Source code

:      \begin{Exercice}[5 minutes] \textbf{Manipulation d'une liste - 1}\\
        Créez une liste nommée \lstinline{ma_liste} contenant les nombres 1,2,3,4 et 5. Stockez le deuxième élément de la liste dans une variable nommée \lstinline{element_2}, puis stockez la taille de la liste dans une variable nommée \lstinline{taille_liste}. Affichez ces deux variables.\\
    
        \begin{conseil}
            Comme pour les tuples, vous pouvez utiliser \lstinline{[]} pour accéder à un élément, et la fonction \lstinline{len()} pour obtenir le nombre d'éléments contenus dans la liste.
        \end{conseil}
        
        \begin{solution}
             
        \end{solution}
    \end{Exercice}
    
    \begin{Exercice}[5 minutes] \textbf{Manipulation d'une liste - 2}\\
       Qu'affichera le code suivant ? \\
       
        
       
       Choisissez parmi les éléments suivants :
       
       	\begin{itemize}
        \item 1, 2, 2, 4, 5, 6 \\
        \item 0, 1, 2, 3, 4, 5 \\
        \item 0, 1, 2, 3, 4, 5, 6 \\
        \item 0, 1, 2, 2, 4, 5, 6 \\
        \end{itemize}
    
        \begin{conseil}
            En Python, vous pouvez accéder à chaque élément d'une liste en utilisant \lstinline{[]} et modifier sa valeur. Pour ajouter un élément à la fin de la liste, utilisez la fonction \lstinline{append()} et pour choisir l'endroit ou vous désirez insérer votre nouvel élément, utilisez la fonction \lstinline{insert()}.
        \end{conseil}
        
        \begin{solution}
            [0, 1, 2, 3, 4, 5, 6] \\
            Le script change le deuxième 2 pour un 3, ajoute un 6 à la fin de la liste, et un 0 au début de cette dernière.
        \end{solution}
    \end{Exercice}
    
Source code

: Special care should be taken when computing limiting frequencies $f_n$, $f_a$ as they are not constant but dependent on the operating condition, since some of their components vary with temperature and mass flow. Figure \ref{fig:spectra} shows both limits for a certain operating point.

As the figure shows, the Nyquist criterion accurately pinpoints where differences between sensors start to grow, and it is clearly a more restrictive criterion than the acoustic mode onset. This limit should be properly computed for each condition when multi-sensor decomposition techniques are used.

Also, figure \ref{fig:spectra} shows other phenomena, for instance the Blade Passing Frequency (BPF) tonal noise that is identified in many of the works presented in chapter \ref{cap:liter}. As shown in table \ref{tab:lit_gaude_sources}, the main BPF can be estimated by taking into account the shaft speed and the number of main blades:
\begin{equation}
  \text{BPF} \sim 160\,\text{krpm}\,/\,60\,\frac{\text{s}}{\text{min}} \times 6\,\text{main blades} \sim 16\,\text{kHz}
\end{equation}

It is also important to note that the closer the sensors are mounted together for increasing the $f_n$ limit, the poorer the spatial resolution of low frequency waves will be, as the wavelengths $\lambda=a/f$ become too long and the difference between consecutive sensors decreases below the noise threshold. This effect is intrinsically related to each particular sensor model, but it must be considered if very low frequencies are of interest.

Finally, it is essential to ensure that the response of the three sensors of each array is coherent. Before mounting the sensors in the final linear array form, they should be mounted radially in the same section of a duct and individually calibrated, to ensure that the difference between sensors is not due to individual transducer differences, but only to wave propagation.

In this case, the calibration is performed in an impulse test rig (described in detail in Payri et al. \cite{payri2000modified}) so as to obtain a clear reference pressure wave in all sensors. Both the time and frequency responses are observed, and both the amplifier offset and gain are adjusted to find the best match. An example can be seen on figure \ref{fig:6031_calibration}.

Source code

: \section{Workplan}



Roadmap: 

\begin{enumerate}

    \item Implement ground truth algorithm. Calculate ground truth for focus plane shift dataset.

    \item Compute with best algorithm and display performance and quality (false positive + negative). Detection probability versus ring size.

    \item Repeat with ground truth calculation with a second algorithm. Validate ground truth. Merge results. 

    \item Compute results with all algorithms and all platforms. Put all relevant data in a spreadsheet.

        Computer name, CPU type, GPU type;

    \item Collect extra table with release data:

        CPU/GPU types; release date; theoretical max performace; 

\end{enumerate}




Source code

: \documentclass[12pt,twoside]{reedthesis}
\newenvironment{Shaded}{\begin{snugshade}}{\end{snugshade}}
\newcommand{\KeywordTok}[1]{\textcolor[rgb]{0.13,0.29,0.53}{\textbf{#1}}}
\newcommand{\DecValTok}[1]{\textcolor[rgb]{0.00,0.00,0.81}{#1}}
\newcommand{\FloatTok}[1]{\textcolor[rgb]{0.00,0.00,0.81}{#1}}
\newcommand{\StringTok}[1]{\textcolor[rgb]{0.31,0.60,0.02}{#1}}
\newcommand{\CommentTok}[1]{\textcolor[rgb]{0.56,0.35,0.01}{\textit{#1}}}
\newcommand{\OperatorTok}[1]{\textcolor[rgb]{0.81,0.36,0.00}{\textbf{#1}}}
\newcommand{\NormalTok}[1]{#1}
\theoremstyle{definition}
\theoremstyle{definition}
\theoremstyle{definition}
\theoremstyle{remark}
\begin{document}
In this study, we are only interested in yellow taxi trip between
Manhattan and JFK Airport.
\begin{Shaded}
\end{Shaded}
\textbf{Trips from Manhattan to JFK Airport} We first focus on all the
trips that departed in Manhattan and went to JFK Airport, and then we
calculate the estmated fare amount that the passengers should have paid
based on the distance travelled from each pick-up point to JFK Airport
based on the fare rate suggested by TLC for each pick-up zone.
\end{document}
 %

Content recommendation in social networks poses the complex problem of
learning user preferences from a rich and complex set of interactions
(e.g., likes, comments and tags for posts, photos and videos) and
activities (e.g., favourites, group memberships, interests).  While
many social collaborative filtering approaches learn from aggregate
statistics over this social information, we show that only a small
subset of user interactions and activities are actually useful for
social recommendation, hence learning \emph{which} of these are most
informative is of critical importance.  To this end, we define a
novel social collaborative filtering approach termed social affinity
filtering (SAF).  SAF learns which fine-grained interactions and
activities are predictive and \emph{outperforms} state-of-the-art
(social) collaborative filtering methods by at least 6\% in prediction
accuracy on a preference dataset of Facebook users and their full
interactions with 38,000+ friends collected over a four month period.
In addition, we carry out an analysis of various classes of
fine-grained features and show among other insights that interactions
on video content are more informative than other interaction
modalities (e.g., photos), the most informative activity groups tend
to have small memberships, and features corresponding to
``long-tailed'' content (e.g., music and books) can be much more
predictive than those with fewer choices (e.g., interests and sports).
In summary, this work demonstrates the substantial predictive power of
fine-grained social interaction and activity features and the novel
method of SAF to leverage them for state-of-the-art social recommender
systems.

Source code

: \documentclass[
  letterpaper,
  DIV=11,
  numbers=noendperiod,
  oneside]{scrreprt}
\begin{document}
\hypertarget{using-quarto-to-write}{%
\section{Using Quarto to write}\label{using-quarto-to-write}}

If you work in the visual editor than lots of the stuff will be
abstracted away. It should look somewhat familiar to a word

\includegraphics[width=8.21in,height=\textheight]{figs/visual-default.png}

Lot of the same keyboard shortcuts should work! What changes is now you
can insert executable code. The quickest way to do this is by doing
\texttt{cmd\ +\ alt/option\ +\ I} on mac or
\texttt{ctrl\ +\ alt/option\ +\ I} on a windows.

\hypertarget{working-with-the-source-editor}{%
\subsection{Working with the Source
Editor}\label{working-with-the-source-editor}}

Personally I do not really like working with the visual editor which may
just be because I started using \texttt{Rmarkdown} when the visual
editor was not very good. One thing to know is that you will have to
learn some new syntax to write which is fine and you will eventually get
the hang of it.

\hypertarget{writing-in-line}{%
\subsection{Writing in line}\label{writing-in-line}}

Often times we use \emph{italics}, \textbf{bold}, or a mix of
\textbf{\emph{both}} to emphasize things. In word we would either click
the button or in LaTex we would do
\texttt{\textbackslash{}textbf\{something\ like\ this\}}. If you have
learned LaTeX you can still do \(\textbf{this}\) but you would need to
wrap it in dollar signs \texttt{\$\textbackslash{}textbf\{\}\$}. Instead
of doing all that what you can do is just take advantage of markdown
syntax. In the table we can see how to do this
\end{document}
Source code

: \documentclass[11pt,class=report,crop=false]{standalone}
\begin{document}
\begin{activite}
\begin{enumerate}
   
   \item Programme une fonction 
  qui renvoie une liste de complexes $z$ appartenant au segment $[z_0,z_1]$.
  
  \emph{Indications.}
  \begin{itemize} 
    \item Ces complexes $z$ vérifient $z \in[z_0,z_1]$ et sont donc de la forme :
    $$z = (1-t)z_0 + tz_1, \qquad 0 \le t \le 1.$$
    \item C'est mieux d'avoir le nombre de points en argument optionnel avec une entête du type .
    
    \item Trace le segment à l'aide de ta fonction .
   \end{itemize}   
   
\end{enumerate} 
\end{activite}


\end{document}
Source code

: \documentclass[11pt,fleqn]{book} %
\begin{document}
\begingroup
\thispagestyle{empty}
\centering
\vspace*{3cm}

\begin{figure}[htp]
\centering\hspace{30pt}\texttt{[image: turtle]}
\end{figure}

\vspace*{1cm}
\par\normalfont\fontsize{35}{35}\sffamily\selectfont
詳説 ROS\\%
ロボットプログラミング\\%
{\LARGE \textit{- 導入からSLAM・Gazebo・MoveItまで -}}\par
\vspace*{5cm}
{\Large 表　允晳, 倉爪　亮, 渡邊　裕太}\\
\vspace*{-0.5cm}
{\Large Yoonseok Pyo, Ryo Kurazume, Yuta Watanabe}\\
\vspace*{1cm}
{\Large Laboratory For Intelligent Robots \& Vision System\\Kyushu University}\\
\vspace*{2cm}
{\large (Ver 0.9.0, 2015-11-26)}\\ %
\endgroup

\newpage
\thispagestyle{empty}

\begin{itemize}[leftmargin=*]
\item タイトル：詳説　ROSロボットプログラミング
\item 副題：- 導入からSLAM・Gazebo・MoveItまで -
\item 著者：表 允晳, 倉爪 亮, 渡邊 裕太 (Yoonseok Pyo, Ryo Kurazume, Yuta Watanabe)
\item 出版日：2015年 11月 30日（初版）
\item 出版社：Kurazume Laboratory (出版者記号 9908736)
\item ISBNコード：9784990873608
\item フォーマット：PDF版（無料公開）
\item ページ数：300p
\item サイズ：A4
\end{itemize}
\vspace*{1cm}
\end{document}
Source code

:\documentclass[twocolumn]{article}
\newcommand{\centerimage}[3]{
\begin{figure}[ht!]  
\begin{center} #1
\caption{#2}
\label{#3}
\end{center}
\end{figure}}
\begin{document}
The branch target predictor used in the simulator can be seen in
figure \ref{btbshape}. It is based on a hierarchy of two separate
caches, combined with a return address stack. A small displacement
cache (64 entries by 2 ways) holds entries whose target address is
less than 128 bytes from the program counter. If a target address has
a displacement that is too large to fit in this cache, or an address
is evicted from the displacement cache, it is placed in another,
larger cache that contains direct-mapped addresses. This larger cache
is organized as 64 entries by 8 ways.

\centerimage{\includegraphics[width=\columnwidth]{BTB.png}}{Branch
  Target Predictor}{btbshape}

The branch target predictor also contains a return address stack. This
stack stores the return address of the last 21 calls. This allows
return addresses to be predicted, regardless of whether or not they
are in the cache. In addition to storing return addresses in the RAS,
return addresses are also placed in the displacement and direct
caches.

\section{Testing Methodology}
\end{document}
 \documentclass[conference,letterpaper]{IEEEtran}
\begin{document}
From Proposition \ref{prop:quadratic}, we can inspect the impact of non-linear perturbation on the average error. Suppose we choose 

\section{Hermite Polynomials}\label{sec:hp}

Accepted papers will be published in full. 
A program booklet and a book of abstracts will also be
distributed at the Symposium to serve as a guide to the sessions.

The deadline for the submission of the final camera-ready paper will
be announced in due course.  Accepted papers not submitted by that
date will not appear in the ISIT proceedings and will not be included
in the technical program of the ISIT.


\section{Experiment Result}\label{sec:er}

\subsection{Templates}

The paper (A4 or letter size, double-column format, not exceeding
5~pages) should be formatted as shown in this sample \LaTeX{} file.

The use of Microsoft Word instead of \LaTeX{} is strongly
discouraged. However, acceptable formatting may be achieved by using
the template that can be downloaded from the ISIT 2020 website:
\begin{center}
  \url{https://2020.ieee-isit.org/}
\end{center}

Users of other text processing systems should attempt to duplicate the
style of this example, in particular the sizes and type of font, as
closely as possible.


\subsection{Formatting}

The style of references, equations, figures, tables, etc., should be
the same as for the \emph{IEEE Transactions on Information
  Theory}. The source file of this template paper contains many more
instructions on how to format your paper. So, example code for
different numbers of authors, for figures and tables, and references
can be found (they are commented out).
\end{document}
□ □ □
Which lines of the data include "grained"? Copy each of them.

filtering (SAF).  SAF learns which fine-grained interactions and
fine-grained features and show among other insights that interactions
fine-grained social interaction and activity features and the novel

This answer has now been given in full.